Saturday, January 30, 2010


What a lying liar (part two)

Remember President Obama's State of the Union lie about how the Supreme Court's opened the door for "foreign entities" to influence U.S. elections? Well, Randy Barnett does some truth-telling, and gives the president a rhetorical bitch-slap, in the Wall Street Journal:

Then there is the substance of the remark itself. It was factually wrong. The Court's ruling in Citizens United concerned the right of labor unions and domestic corporations, including nonprofits, to express their views about candidates in media such as books, films and TV within 60 days of an election. In short, it concerned freedom of speech; in particular, an independent film critical of Hillary Clinton funded by a nonprofit corporation.

While the Court reversed a 1990 decision allowing such a ban, it left standing current restrictions on foreign nationals and "entities." Also untouched was a 100-year-old ban on domestic corporate contributions to political campaigns to which the president was presumably referring erroneously.

That is a whole lot to get wrong in 72 sanctimonious words. Clearly, this statement had not been vetted by the president's legal counsel. Solicitor General Elena Kagan, for example, would never have signed off on such a claim. Never.
[Emphasis mine]

As important as that rhetorical bitch-slapping is, Barnett also poses an important question. Immediately after telling his whoppers, Obama urged Congress to "pass a bill" that helps to "right" the Supreme Court's decision. Barnett asks:

[H]ow exactly is Congress supposed to override a constitutional ruling by the Supreme Court by enacting a statute? Or was the president merely urging Congress to evade it?
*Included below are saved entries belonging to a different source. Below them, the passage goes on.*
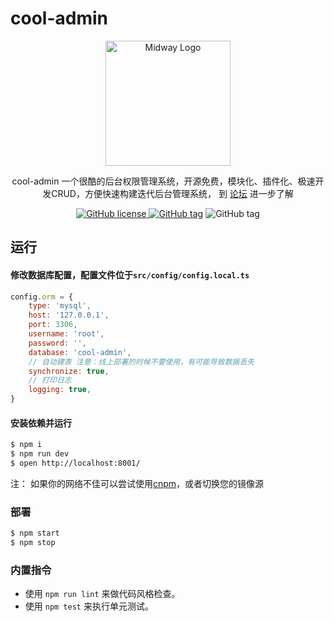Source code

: # cool-admin

<p align="center">
  <a href="https://midwayjs.org/" target="blank"><img src="https://admin.cool-js.com/logo.png" width="200" alt="Midway Logo" /></a>
</p>

<p align="center">cool-admin 一个很酷的后台权限管理系统，开源免费，模块化、插件化、极速开发CRUD，方便快速构建迭代后台管理系统，
到 <a href="https://bbs.cool-js.com" target="_blank">论坛</a> 进一步了解
<p align="center">
    <a href="https://github.com/cool-team-official/cool-admin-midway/blob/master/LICENSE" target="_blank"><img src="https://img.shields.io/badge/license-MIT-green?style=flat-square" alt="GitHub license" />
    <a href=""><img src="https://img.shields.io/github/package-json/v/cool-team-official/cool-admin-midway?style=flat-square" alt="GitHub tag"></a>
    <img src="https://img.shields.io/github/last-commit/cool-team-official/cool-admin-midway?style=flat-square" alt="GitHub tag"></a>
</p>

<!-- 在此次添加使用文档 -->



## 运行

#### 修改数据库配置，配置文件位于`src/config/config.local.ts`

```js
config.orm = {
    type: 'mysql',
    host: '127.0.0.1',
    port: 3306,
    username: 'root',
    password: '',
    database: 'cool-admin',
    // 自动建表 注意：线上部署的时候不要使用，有可能导致数据丢失
    synchronize: true,
    // 打印日志
    logging: true,
}
```

#### 安装依赖并运行

```bash
$ npm i
$ npm run dev
$ open http://localhost:8001/
```

注： 如果你的网络不佳可以尝试使用[cnpm](https://developer.aliyun.com/mirror/NPM?from=tnpm)，或者切换您的镜像源

### 部署

```bash
$ npm start
$ npm stop
```

### 内置指令

- 使用 `npm run lint` 来做代码风格检查。
- 使用 `npm test` 来执行单元测试。


[midway]: https://midwayjs.org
Think about that for a moment. Obama is either urging Congress to pass legislation which the Supreme Court has already ruled to be unconstitutional, or he's urging Congress to just ignore what the Supreme Court said in its ruling. You'd think that someone who once taught constitutional law would know better. You'd think.

That said, imagine if President Bush had ever used a portion of one of his State of the Union speeches to urge Congress to outlaw abortion outright. Liberal legislators would've gotten their panties in a major twist, and liberal constitutional scholars would've taken to the airwaves saying, "The Supreme Court's already said you can't do that!" And then the liberal twisted panties/schlolarly set would've questioned the president's mental fitness for trying to do what the Supreme Court had already said he couldn't do.